Causal knowledge engineering: A case study from COVID-19
Steven Mascaro, Yue Wu, Ross Pearson, Owen Woodberry, Jessica Ramsay, Tom Snelling, Ann E. Nicholson
TL;DR
This paper presents Causal Knowledge Engineering (CKE), a structured, iterative method for building a causal knowledge base of CKBNs to support application-specific models in contexts of severe uncertainty such as the COVID-19 pandemic. It integrates expert elicitation, literature review, and data analyses to craft a hierarchical network of standalone, causally coherent CKBNs anchored by a top-level framework. The COVID-19 case study demonstrates rapid creation and refinement of CKBNs for diagnosis, pathophysiology, and complications, highlighting the role of qualitative parameterisation and reusable causal knowledge as a foundation for future prognostic and decision-support models.
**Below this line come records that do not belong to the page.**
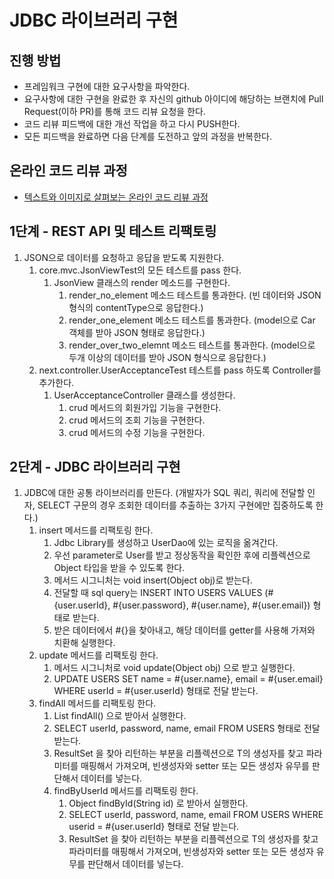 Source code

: # JDBC 라이브러리 구현
## 진행 방법
* 프레임워크 구현에 대한 요구사항을 파악한다.
* 요구사항에 대한 구현을 완료한 후 자신의 github 아이디에 해당하는 브랜치에 Pull Request(이하 PR)를 통해 코드 리뷰 요청을 한다.
* 코드 리뷰 피드백에 대한 개선 작업을 하고 다시 PUSH한다.
* 모든 피드백을 완료하면 다음 단계를 도전하고 앞의 과정을 반복한다.

## 온라인 코드 리뷰 과정
* [텍스트와 이미지로 살펴보는 온라인 코드 리뷰 과정](https://github.com/next-step/nextstep-docs/tree/master/codereview)

## 1단계 - REST API 및 테스트 리팩토링
1. JSON으로 데이터를 요청하고 응답을 받도록 지원한다.
   1. core.mvc.JsonViewTest의 모든 테스트를 pass 한다.
      1. JsonView 클래스의 render 메소드를 구현한다.
         1. render_no_element 메소드 테스트를 통과한다. (빈 데이터와 JSON 형식의 contentType으로 응답한다.)
         2. render_one_element 메소드 테스트를 통과한다. (model으로 Car 객체를 받아 JSON 형태로 응답한다.)
         3. render_over_two_elemnt 메소드 테스트를 통과한다. (model으로 두개 이상의 데이터를 받아 JSON 형식으로 응답한다.)
   2. next.controller.UserAcceptanceTest 테스트를 pass 하도록 Controller를 추가한다.
      1. UserAcceptanceController 클래스를 생성한다.
         1. crud 메서드의 회원가입 기능을 구현한다.
         2. crud 메서드의 조회 기능을 구현한다.
         3. crud 메서드의 수정 기능을 구현한다.

## 2단계 - JDBC 라이브러리 구현
1. JDBC에 대한 공통 라이브러리를 만든다. (개발자가 SQL 쿼리, 쿼리에 전달할 인자, SELECT 구문의 경우 조회한 데이터를 추출하는 3가지 구현에만 집중하도록 한다.)
   1. insert 메서드를 리팩토링 한다.
      1. Jdbc Library를 생성하고 UserDao에 있는 로직을 옮겨간다.
      2. 우선 parameter로 User를 받고 정상동작을 확인한 후에 리플렉션으로 Object 타입을 받을 수 있도록 한다.
      3. 메서드 시그니처는 void insert(Object obj)로 받는다.
      4. 전달할 때 sql query는 INSERT INTO USERS VALUES (#{user.userId}, #{user.password}, #{user.name}, #{user.email}) 형태로 받는다.
      5. 받은 데이터에서 #{}을 찾아내고, 해당 데이터를 getter를 사용해 가져와 치환해 실행한다.
   2. update 메서드를 리팩토링 한다.
      1. 메서드 시그니처로 void update(Object obj) 으로 받고 실행한다.
      2. UPDATE USERS SET name = #{user.name}, email = #{user.email} WHERE userId = #{user.userId} 형태로 전달 받는다.
   3. findAll 메서드를 리팩토링 한다.
      1. List<Object> findAll() 으로 받아서 실행한다.
      2. SELECT userId, password, name, email FROM USERS 형태로 전달 받는다.
      3. ResultSet 을 찾아 리턴하는 부분을 리플렉션으로 T의 생성자를 찾고 파라미터를 매핑해서 가져오며, 빈생성자와 setter 또는 모든 생성자 유무를 판단해서 데이터를 넣는다.
   4. findByUserId 메서드를 리팩토링 한다.
      1. Object findById(String id) 로 받아서 실행한다.
      2. SELECT userId, password, name, email FROM USERS WHERE userid = #{user.userId} 형태로 전달 받는다.
      3. ResultSet 을 찾아 리턴하는 부분을 리플렉션으로 T의 생성자를 찾고 파라미터를 매핑해서 가져오며, 빈생성자와 setter 또는 모든 생성자 유무를 판단해서 데이터를 넣는다. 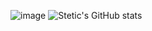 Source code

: ![image](https://user-images.githubusercontent.com/91694520/200121462-20307630-b349-4f2a-9191-3019f62d29e5.png) ![Stetic's GitHub stats](https://github-readme-stats.vercel.app/api?username=Stetics&show_icons=true&theme=radical)


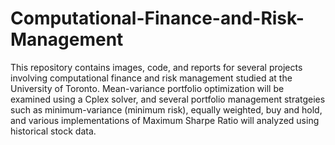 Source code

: # Computational-Finance-and-Risk-Management

This repository contains images, code, and reports for several projects involving computational finance and risk management studied at the University of Toronto. Mean-variance portfolio optimization will be examined using a Cplex solver, and several portfolio management stratgeies such as minimum-variance (minimum risk), equally weighted, buy and hold, and various implementations of Maximum Sharpe Ratio will analyzed using historical stock data.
The work argues that a CKBN-centric knowledge base improves consistency, reusability, and collaboration, and discusses a comprehensive set of elicitation techniques, structural design rules, and validation practices for broader adoption in health and other domains.
Abstract
COVID-19 appeared abruptly in early 2020, requiring a rapid response amid a context of great uncertainty. Good quality data and knowledge was initially lacking, and many early models had to be developed with causal assumptions and estimations built in to supplement limited data, often with no reliable approach for identifying, validating and documenting these causal assumptions. Our team embarked on a knowledge engineering process to develop a causal knowledge base consisting of several causal BNs for diverse aspects of COVID-19. The unique challenges of the setting lead to experiments with the elicitation approach, and what emerged was a knowledge engineering method we call Causal Knowledge Engineering (CKE). The CKE provides a structured approach for building a causal knowledge base that can support the development of a variety of application-specific models. Here we describe the CKE method, and use our COVID-19 work as a case study to provide a detailed discussion and analysis of the method.